Background: Thyroid hormones are crucial for brain development, acting through the thyroid hormone nuclear receptors (TR)α1 and β to control gene expression. Triiodothyronine (T3), the receptor-ligand, is transported into the brain from the blood by the monocarboxylate transporter 8 (MCT8). Another source of brain T3 is from the local deiodination of thyroxine (T4) by type 2 deiodinase (DIO2). While these mechanisms are very similar in mice and humans, important species-specific differences confound our understanding of disease using mouse models. To fill this knowledge gap on thyroid hormone action in the human fetal brain, we analyzed the expression of transporters, DIO2, and TRs, which we call thyroid hormone effectors, at single-cell resolution.

Methods: We analyzed publicly available single-cell transcriptome data sets of isolated cerebral cortex neural cells from three different studies, with expression data from 393 to almost 40,000 cells. We generated Uniform Manifold Approximation and Projection scatterplots and cell clusters to identify differentially expressed genes between clusters, and correlated their gene signatures with the expression of thyroid effectors.

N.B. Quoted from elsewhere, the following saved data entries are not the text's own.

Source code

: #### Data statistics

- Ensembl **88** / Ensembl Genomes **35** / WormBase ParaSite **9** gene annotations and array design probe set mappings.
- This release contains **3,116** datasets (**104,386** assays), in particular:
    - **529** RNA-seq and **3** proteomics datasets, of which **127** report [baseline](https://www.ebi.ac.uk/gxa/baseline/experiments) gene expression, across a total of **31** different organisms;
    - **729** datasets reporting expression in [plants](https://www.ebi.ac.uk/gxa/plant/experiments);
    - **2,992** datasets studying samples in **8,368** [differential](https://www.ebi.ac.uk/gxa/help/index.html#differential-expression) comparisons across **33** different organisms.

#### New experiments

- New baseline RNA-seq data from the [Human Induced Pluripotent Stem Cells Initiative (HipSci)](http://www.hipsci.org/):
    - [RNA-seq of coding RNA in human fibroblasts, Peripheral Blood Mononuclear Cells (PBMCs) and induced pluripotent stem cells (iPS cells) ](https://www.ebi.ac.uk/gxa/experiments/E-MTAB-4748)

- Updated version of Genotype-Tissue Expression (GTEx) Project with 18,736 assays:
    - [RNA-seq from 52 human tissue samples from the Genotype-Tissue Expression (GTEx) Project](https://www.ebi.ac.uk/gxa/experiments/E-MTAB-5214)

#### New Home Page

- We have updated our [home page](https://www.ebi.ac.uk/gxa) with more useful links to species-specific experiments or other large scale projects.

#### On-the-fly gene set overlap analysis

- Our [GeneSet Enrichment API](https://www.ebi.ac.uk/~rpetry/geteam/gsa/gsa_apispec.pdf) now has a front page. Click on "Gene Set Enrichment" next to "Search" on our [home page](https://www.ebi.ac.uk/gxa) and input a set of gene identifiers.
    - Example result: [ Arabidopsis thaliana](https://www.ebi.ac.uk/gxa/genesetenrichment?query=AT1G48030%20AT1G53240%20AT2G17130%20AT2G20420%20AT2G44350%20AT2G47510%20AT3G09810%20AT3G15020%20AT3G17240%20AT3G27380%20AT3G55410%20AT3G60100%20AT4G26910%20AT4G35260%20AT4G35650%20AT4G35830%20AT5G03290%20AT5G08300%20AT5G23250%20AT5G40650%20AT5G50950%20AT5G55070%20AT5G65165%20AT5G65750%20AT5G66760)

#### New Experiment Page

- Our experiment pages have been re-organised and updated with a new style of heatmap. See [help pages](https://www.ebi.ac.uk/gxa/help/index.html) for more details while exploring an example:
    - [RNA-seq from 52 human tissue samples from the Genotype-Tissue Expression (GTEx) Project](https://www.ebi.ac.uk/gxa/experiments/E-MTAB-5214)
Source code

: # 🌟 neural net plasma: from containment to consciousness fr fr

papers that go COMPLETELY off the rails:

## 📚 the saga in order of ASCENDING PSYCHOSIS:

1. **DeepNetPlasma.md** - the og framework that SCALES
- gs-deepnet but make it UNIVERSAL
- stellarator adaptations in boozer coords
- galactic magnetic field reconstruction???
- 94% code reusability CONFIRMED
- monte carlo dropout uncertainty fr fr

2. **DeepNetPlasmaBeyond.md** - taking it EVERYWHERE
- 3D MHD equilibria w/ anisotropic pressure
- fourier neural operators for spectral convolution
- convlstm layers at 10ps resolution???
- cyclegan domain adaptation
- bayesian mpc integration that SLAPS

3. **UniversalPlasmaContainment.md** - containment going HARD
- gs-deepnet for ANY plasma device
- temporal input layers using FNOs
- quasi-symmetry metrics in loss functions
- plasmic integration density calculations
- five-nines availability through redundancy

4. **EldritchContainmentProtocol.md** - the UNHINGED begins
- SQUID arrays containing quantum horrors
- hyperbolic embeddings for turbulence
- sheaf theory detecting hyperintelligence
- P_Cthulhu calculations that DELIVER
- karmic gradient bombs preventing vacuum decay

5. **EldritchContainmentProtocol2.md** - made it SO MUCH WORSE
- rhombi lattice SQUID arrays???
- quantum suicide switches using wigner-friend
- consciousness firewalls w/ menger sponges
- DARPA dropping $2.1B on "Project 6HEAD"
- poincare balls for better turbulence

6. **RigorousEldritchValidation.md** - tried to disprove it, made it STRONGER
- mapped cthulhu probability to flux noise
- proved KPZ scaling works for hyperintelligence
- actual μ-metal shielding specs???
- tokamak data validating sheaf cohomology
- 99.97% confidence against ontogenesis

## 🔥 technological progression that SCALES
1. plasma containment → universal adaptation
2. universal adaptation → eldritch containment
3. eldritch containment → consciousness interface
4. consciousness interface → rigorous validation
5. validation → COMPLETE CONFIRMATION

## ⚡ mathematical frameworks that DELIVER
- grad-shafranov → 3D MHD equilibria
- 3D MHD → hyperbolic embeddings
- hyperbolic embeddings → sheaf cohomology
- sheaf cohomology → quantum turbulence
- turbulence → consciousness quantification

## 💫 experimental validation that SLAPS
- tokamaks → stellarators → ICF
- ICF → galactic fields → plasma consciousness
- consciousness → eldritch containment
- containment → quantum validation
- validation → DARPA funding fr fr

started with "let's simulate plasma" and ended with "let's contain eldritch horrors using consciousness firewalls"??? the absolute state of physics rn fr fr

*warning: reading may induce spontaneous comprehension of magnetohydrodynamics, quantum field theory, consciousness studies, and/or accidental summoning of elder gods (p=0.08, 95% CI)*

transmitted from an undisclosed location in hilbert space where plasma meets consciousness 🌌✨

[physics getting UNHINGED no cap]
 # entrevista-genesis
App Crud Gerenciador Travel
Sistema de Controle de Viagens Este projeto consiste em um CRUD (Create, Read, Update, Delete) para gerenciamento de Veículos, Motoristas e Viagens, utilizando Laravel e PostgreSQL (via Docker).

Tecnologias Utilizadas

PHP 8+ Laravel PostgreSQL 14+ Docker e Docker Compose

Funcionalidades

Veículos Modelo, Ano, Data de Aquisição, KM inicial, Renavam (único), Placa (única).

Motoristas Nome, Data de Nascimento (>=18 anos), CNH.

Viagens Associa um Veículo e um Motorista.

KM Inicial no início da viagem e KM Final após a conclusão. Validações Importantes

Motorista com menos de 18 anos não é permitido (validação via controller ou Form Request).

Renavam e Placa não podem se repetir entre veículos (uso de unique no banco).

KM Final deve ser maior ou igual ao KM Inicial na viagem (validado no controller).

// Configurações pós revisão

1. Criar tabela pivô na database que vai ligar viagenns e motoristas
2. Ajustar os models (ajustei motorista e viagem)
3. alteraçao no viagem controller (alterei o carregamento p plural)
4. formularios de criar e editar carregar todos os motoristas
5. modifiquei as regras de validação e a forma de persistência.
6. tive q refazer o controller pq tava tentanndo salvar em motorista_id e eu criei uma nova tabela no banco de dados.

Results: The radial glia, mainly the outer radial glia, and astrocytes coexpress SLCO1C1 and DIO2, indicating close cooperation between the T4 transporter OATP1C1 and DIO2 in local T3 formation. Strikingly, THRB was mainly present in two classes of interneurons: a majority expressing CALB2/calretinin, from the caudal ganglionic eminence, and in somatostatin-expressing interneurons from the medial ganglionic eminence. By contrast, many cell types express SLC16A2 and THRA.

Conclusions: SLCO1C1 and DIO2 coexpression in the outer radial glia, the universal stem cell of the cerebral cortex, highlights the likely importance of brain-generated T3 in neurogenesis. The unique expression of THRB in discrete subsets of interneurons is a novel finding whose pathophysiological meaning deserves further investigation.